There were 26 households, of which 19.2% had children under the age of 18 living with them, 26.9% were married couples living together, 3.8% had a male householder with no wife present, and 69.2% were non-families. 65.4% of all households were made up of individuals, and 23.1% had someone living alone who was 65 years of age or older. The average household size was 1.77 and the average family size was 3.38.

The median age in the city was 49.6 years. 23.9% of residents were under the age of 18; 8.6% were between the ages of 18 and 24; 6.6% were from 25 to 44; 43.5% were from 45 to 64; and 17.4% were 65 years of age or older. The gender makeup of the city was 45.7% male and 54.3% female.

===2000 census===
As of the census of 2000, there were 71 people, 28 households, and 18 families residing in the city. The population density was 257.9 PD/sqmi. There were 39 housing units at an average density of 141.7 /sqmi. The racial makeup of the city was 98.59% White, and 1.41% from two or more races.

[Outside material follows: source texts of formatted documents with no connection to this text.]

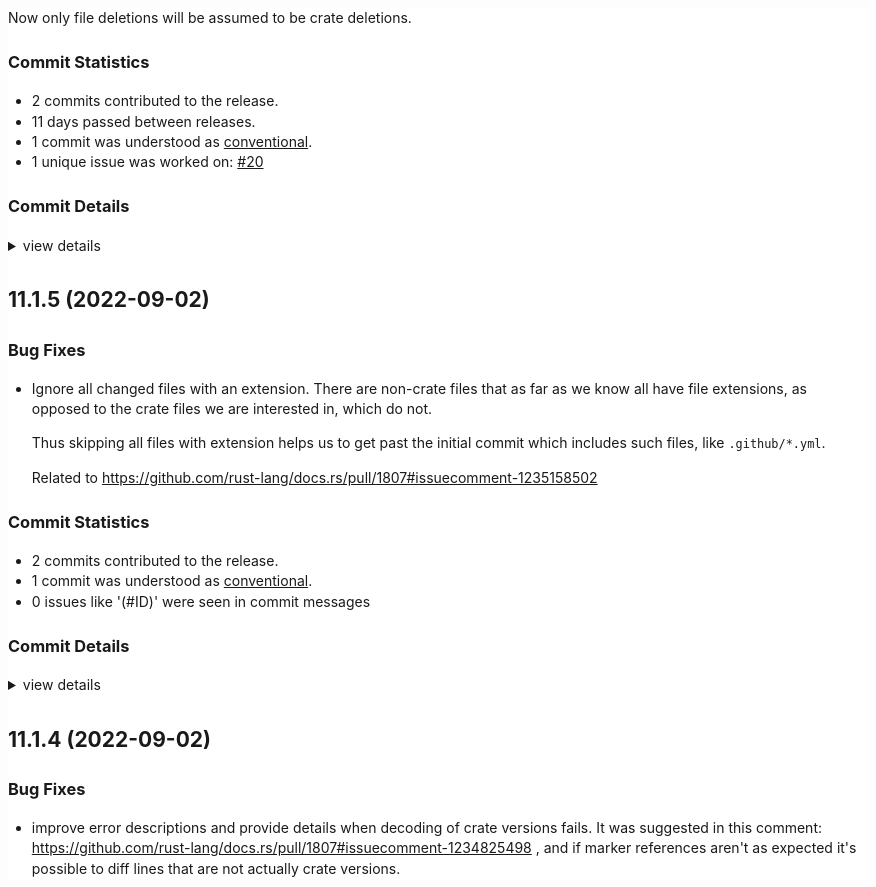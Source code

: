    Now only file deletions will be assumed to be crate deletions.

### Commit Statistics

<csr-read-only-do-not-edit/>

 - 2 commits contributed to the release.
 - 11 days passed between releases.
 - 1 commit was understood as [conventional](https://www.conventionalcommits.org).
 - 1 unique issue was worked on: [#20](https://github.com/Byron/crates-index-diff-rs/issues/20)

### Commit Details

<csr-read-only-do-not-edit/>

<details><summary>view details</summary></details>

## 11.1.5 (2022-09-02)

### Bug Fixes

 - <csr-id-8af61f2a20eee72b0e53ae3b6ce22a3a9d52546c/> Ignore all changed files with an extension.
   There are non-crate files that as far as we know all have file
   extensions, as opposed to the crate files we are interested in, which do
   not.
   
   Thus skipping all files with extension helps us to get past the initial
   commit which includes such files, like `.github/*.yml`.
   
   Related to https://github.com/rust-lang/docs.rs/pull/1807#issuecomment-1235158502

### Commit Statistics

<csr-read-only-do-not-edit/>

 - 2 commits contributed to the release.
 - 1 commit was understood as [conventional](https://www.conventionalcommits.org).
 - 0 issues like '(#ID)' were seen in commit messages

### Commit Details

<csr-read-only-do-not-edit/>

<details><summary>view details</summary></details>

## 11.1.4 (2022-09-02)

### Bug Fixes

 - <csr-id-ab6e46ced56d1aaed22b5619cfbc5c131a93ba32/> improve error descriptions and provide details when decoding of crate versions fails.
   It was suggested in this comment:
   https://github.com/rust-lang/docs.rs/pull/1807#issuecomment-1234825498 ,
   and if marker references aren't as expected it's possible to diff lines
   that are not actually crate versions.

There were 28 households, out of which 35.7% had children under the age of 18 living with them, 57.1% were married couples living together, 7.1% had a female householder with no husband present, and 35.7% were non-families. 32.1% of all households were made up of individuals, and 7.1% had someone living alone who was 65 years of age or older. The average household size was 2.54 and the average family size was 3.17.

In the city, the population was spread out, with 35.2% under the age of 18, 2.8% from 18 to 24, 25.4% from 25 to 44, 16.9% from 45 to 64, and 19.7% who were 65 years of age or older. The median age was 39 years. For every 100 females, there were 77.5 males. For every 100 females age 18 and over, there were 91.7 males.

The median income for a household in the city was $19,792, and the median income for a family was $59,375. Males had a median income of $47,750 versus $18,750 for females. The per capita income for the city was $15,012. There were no families and 6.7% of the population living below the poverty line, including no under eighteens and 28.6% of those over 64.